▸ Work required
All lines of the entries with "checker" in them must be listed.

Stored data
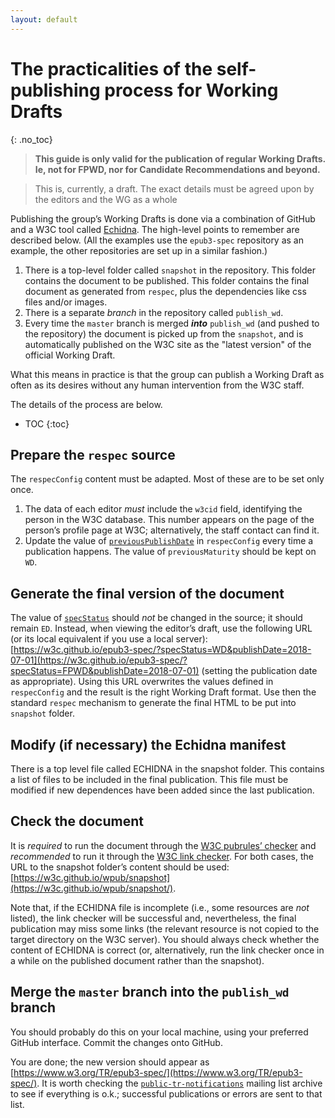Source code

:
 ```yaml
---
layout: default
---
```


# The practicalities of the self-publishing process for Working Drafts
{: .no_toc}

> **This guide is only valid for the publication of regular Working Drafts. Ie, not for FPWD, nor for Candidate Recommendations and beyond.**

> This is, currently, a draft. The exact details must be agreed upon by the editors and the WG as a whole

Publishing the group’s Working Drafts is done via a combination of GitHub and a W3C tool called [Echidna](https://github.com/w3c/echidna/wiki). The high-level points to remember are described below. (All the examples use the `epub3-spec` repository as an example, the other repositories are set up in a similar fashion.)

1. There is a top-level folder called `snapshot` in the repository. This folder contains the document to be published. This folder contains the final document as generated from `respec`, plus the dependencies like css files and/or images.
2. There is a separate _branch_ in the repository called `publish_wd`.
3. Every time the `master` branch is merged **_into_** `publish_wd` (and pushed to the repository) the document is picked up from the `snapshot`, and is automatically published on the W3C site as the "latest version" of the official Working Draft.

What this means in practice is that the group can publish a Working Draft as often as its desires without any human intervention from the W3C staff.

The details of the process are below.

* TOC
{:toc}


## Prepare the `respec` source

The `respecConfig` content must be adapted. Most of these are to be set only once.

1. The data of each editor _must_ include the `w3cid` field, identifying the person in the W3C database. This number appears on the page of the person’s profile page at W3C; alternatively, the staff contact can find it.
2. Update the value of [`previousPublishDate`](https://github.com/w3c/respec/wiki/previousPublishDate) in `respecConfig` every time a publication happens. The value of `previousMaturity` should be kept on `WD`.

## Generate the final version of the document

The value of [`specStatus`](https://github.com/w3c/respec/wiki/specStatus) should _not_ be changed in the source; it should remain `ED`. Instead, when viewing the editor’s draft, use the following URL (or its local equivalent if you use a local server): [https://w3c.github.io/epub3-spec/?specStatus=WD&publishDate=2018-07-01](https://w3c.github.io/epub3-spec/?specStatus=FPWD&publishDate=2018-07-01) (setting the publication date as appropriate). Using this URL overwrites the values defined in `respecConfig` and the result is the right Working Draft format. Use then the standard `respec` mechanism to generate the final HTML to be put into `snapshot` folder.

## Modify (if necessary) the Echidna manifest

There is a top level file called ECHIDNA in the snapshot folder. This contains a list of files to be included in the final publication. This file must be modified if new dependences have been added since the last publication.

## Check the document

It is _required_ to run the document through the [W3C pubrules’ checker](https://www.w3.org/pubrules/) and _recommended_ to run it through the [W3C link checker](https://validator.w3.org/checklink). For both cases, the URL to the snapshot folder’s content should be used: [https://w3c.github.io/wpub/snapshot](https://w3c.github.io/wpub/snapshot/).

Note that, if the ECHIDNA file is incomplete (i.e., some resources are _not_ listed), the link checker will be successful and, nevertheless, the final publication may miss some links (the relevant resource is not copied to the target directory on the W3C server). You should always check whether the content of ECHIDNA is correct (or, alternatively, run the link checker once in a while on the published document rather than the snapshot).

## Merge the `master` branch into the `publish_wd` branch

You should probably do this on your local machine, using your preferred GitHub interface. Commit the changes onto GitHub.

You are done; the new version should appear as [https://www.w3.org/TR/epub3-spec/](https://www.w3.org/TR/epub3-spec/). It is worth checking the [`public-tr-notifications`](https://lists.w3.org/Archives/Public/public-tr-notifications/) mailing list archive to see if everything is o.k.; successful publications or errors are sent to that list.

▸ Solution to the problem
It is _required_ to run the document through the [W3C pubrules’ checker](https://www.w3.org/pubrules/) and _recommended_ to run it through the [W3C link checker](https://validator.w3.org/checklink). For both cases, the URL to the snapshot folder’s content should be used: [https://w3c.github.io/wpub/snapshot](https://w3c.github.io/wpub/snapshot/).
Note that, if the ECHIDNA file is incomplete (i.e., some resources are _not_ listed), the link checker will be successful and, nevertheless, the final publication may miss some links (the relevant resource is not copied to the target directory on the W3C server). You should always check whether the content of ECHIDNA is correct (or, alternatively, run the link checker once in a while on the published document rather than the snapshot).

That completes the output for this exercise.